Which lines of the data contain the string "funcionais"? Copy every one.

= = =

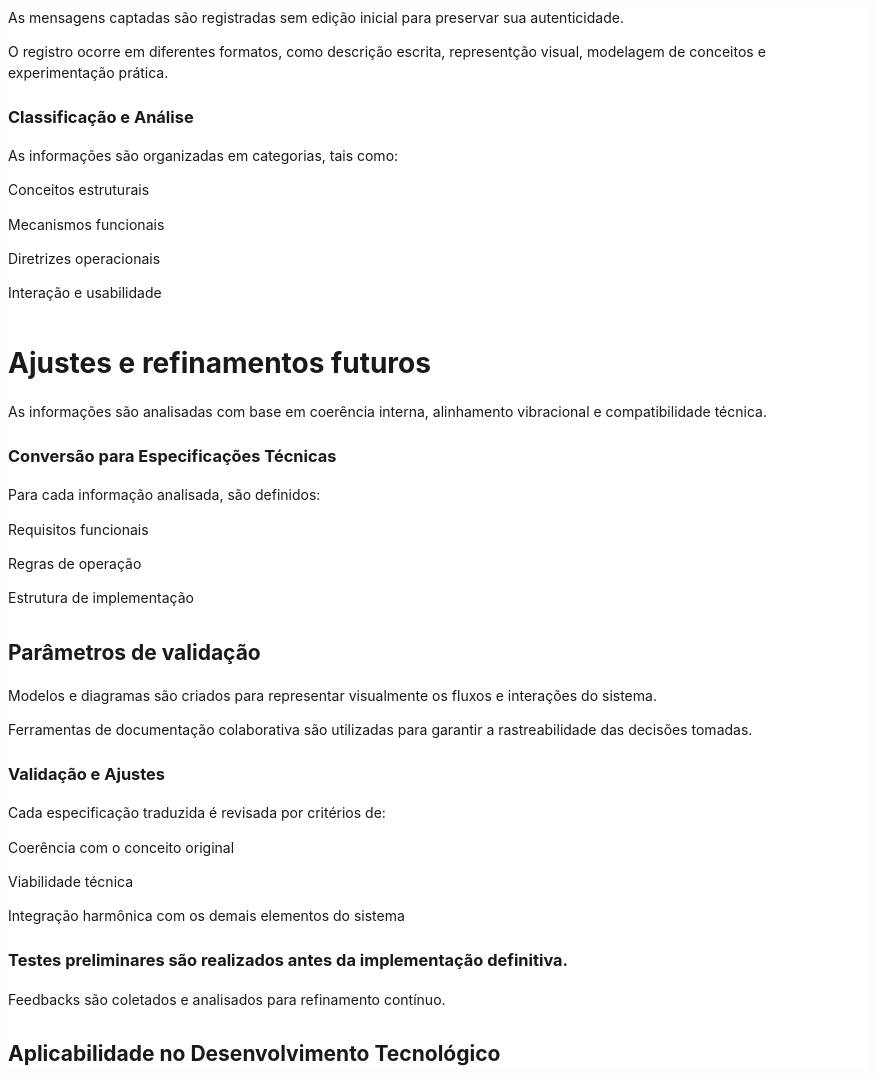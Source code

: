 As mensagens captadas são registradas sem edição inicial para preservar sua autenticidade.

O registro ocorre em diferentes formatos, como descrição escrita, representção visual, modelagem de conceitos e experimentação prática.

### Classificação e Análise

As informações são organizadas em categorias, tais como:

Conceitos estruturais

Mecanismos funcionais

Diretrizes operacionais

Interação e usabilidade

# Ajustes e refinamentos futuros

As informações são analisadas com base em coerência interna, alinhamento vibracional e compatibilidade técnica.

### Conversão para Especificações Técnicas

Para cada informação analisada, são definidos:

Requisitos funcionais

Regras de operação

Estrutura de implementação

## Parâmetros de validação

Modelos e diagramas são criados para representar visualmente os fluxos e interações do sistema.

Ferramentas de documentação colaborativa são utilizadas para garantir a rastreabilidade das decisões tomadas.

### Validação e Ajustes

Cada especificação traduzida é revisada por critérios de:

Coerência com o conceito original

Viabilidade técnica

Integração harmônica com os demais elementos do sistema

### Testes preliminares são realizados antes da implementação definitiva.

Feedbacks são coletados e analisados para refinamento contínuo.

## Aplicabilidade no Desenvolvimento Tecnológico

= = =

**WRITTEN RESPONSE:**
Mecanismos funcionais
Requisitos funcionais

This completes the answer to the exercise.